• **WHAT IS NEEDED**: Give back the data below exactly, with every line kept the same.

□ □ □ □ □ □ □

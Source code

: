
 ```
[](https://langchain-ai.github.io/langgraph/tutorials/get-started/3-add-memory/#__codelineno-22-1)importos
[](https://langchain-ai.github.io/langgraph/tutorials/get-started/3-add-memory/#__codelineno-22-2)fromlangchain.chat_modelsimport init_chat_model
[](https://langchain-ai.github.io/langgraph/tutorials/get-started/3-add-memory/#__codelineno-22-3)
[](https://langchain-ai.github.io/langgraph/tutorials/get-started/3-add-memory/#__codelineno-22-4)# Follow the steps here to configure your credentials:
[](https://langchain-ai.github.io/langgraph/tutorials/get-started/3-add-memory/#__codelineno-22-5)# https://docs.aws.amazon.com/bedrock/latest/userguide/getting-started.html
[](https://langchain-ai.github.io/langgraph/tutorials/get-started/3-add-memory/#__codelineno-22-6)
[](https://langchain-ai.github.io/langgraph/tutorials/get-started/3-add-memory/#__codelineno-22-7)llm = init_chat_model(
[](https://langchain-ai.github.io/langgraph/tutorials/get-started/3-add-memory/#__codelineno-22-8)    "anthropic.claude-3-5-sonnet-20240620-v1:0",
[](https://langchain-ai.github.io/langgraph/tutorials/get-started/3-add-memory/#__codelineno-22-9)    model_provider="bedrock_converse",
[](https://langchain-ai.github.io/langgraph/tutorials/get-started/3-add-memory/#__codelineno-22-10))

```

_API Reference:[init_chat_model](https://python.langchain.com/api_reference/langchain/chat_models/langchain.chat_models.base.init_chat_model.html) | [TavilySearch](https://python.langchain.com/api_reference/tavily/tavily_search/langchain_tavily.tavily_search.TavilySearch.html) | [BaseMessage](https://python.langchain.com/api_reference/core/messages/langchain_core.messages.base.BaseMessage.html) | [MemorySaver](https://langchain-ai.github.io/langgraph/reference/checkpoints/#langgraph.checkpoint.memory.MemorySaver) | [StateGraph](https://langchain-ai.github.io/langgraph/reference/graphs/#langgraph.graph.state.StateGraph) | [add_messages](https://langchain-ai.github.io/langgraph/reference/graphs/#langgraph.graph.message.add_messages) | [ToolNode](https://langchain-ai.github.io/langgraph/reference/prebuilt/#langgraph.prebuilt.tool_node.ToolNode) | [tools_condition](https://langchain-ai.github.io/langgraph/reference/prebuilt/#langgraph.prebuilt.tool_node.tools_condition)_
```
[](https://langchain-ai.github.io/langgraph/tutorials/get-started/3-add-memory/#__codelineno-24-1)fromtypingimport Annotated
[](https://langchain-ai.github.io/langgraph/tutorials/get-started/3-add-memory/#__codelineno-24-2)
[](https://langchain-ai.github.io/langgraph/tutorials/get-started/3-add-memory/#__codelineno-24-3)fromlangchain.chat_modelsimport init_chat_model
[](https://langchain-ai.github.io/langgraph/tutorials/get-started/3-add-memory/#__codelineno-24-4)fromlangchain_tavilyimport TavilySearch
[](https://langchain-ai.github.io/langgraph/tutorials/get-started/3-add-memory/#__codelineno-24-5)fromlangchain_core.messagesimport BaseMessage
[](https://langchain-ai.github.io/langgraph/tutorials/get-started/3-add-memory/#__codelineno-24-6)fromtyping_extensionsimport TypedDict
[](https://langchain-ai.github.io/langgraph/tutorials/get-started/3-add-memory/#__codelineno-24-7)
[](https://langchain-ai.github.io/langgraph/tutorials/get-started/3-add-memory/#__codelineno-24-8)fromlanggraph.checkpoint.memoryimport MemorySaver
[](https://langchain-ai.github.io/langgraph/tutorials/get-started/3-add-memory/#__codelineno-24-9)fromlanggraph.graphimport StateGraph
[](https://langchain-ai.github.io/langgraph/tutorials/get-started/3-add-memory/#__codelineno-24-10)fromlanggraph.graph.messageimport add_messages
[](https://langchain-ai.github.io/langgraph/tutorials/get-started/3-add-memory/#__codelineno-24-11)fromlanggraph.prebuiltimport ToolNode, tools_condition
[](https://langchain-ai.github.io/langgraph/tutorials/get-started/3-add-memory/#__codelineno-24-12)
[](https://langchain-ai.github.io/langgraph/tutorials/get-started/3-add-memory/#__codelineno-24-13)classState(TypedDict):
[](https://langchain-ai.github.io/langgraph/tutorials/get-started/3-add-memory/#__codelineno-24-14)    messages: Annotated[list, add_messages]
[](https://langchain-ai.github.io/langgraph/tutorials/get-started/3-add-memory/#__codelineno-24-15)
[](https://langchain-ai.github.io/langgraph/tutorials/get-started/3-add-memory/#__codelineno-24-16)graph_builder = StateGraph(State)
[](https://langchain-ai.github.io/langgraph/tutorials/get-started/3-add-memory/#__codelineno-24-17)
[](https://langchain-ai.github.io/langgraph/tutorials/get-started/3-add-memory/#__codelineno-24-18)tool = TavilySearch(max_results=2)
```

□ □ □ □ □ □ □

• **RESPONSE BELOW**:
Source code

:
 ```
[](https://langchain-ai.github.io/langgraph/tutorials/get-started/3-add-memory/#__codelineno-22-1)importos
[](https://langchain-ai.github.io/langgraph/tutorials/get-started/3-add-memory/#__codelineno-22-2)fromlangchain.chat_modelsimport init_chat_model
[](https://langchain-ai.github.io/langgraph/tutorials/get-started/3-add-memory/#__codelineno-22-3)
[](https://langchain-ai.github.io/langgraph/tutorials/get-started/3-add-memory/#__codelineno-22-4)# Follow the steps here to configure your credentials:
[](https://langchain-ai.github.io/langgraph/tutorials/get-started/3-add-memory/#__codelineno-22-5)# https://docs.aws.amazon.com/bedrock/latest/userguide/getting-started.html
[](https://langchain-ai.github.io/langgraph/tutorials/get-started/3-add-memory/#__codelineno-22-6)
[](https://langchain-ai.github.io/langgraph/tutorials/get-started/3-add-memory/#__codelineno-22-7)llm = init_chat_model(
[](https://langchain-ai.github.io/langgraph/tutorials/get-started/3-add-memory/#__codelineno-22-8)    "anthropic.claude-3-5-sonnet-20240620-v1:0",
[](https://langchain-ai.github.io/langgraph/tutorials/get-started/3-add-memory/#__codelineno-22-9)    model_provider="bedrock_converse",
[](https://langchain-ai.github.io/langgraph/tutorials/get-started/3-add-memory/#__codelineno-22-10))

```

_API Reference:[init_chat_model](https://python.langchain.com/api_reference/langchain/chat_models/langchain.chat_models.base.init_chat_model.html) | [TavilySearch](https://python.langchain.com/api_reference/tavily/tavily_search/langchain_tavily.tavily_search.TavilySearch.html) | [BaseMessage](https://python.langchain.com/api_reference/core/messages/langchain_core.messages.base.BaseMessage.html) | [MemorySaver](https://langchain-ai.github.io/langgraph/reference/checkpoints/#langgraph.checkpoint.memory.MemorySaver) | [StateGraph](https://langchain-ai.github.io/langgraph/reference/graphs/#langgraph.graph.state.StateGraph) | [add_messages](https://langchain-ai.github.io/langgraph/reference/graphs/#langgraph.graph.message.add_messages) | [ToolNode](https://langchain-ai.github.io/langgraph/reference/prebuilt/#langgraph.prebuilt.tool_node.ToolNode) | [tools_condition](https://langchain-ai.github.io/langgraph/reference/prebuilt/#langgraph.prebuilt.tool_node.tools_condition)_
```
[](https://langchain-ai.github.io/langgraph/tutorials/get-started/3-add-memory/#__codelineno-24-1)fromtypingimport Annotated
[](https://langchain-ai.github.io/langgraph/tutorials/get-started/3-add-memory/#__codelineno-24-2)
[](https://langchain-ai.github.io/langgraph/tutorials/get-started/3-add-memory/#__codelineno-24-3)fromlangchain.chat_modelsimport init_chat_model
[](https://langchain-ai.github.io/langgraph/tutorials/get-started/3-add-memory/#__codelineno-24-4)fromlangchain_tavilyimport TavilySearch
[](https://langchain-ai.github.io/langgraph/tutorials/get-started/3-add-memory/#__codelineno-24-5)fromlangchain_core.messagesimport BaseMessage
[](https://langchain-ai.github.io/langgraph/tutorials/get-started/3-add-memory/#__codelineno-24-6)fromtyping_extensionsimport TypedDict
[](https://langchain-ai.github.io/langgraph/tutorials/get-started/3-add-memory/#__codelineno-24-7)
[](https://langchain-ai.github.io/langgraph/tutorials/get-started/3-add-memory/#__codelineno-24-8)fromlanggraph.checkpoint.memoryimport MemorySaver
[](https://langchain-ai.github.io/langgraph/tutorials/get-started/3-add-memory/#__codelineno-24-9)fromlanggraph.graphimport StateGraph
[](https://langchain-ai.github.io/langgraph/tutorials/get-started/3-add-memory/#__codelineno-24-10)fromlanggraph.graph.messageimport add_messages
[](https://langchain-ai.github.io/langgraph/tutorials/get-started/3-add-memory/#__codelineno-24-11)fromlanggraph.prebuiltimport ToolNode, tools_condition
[](https://langchain-ai.github.io/langgraph/tutorials/get-started/3-add-memory/#__codelineno-24-12)
[](https://langchain-ai.github.io/langgraph/tutorials/get-started/3-add-memory/#__codelineno-24-13)classState(TypedDict):
[](https://langchain-ai.github.io/langgraph/tutorials/get-started/3-add-memory/#__codelineno-24-14)    messages: Annotated[list, add_messages]
[](https://langchain-ai.github.io/langgraph/tutorials/get-started/3-add-memory/#__codelineno-24-15)
[](https://langchain-ai.github.io/langgraph/tutorials/get-started/3-add-memory/#__codelineno-24-16)graph_builder = StateGraph(State)
[](https://langchain-ai.github.io/langgraph/tutorials/get-started/3-add-memory/#__codelineno-24-17)
[](https://langchain-ai.github.io/langgraph/tutorials/get-started/3-add-memory/#__codelineno-24-18)tool = TavilySearch(max_results=2)
```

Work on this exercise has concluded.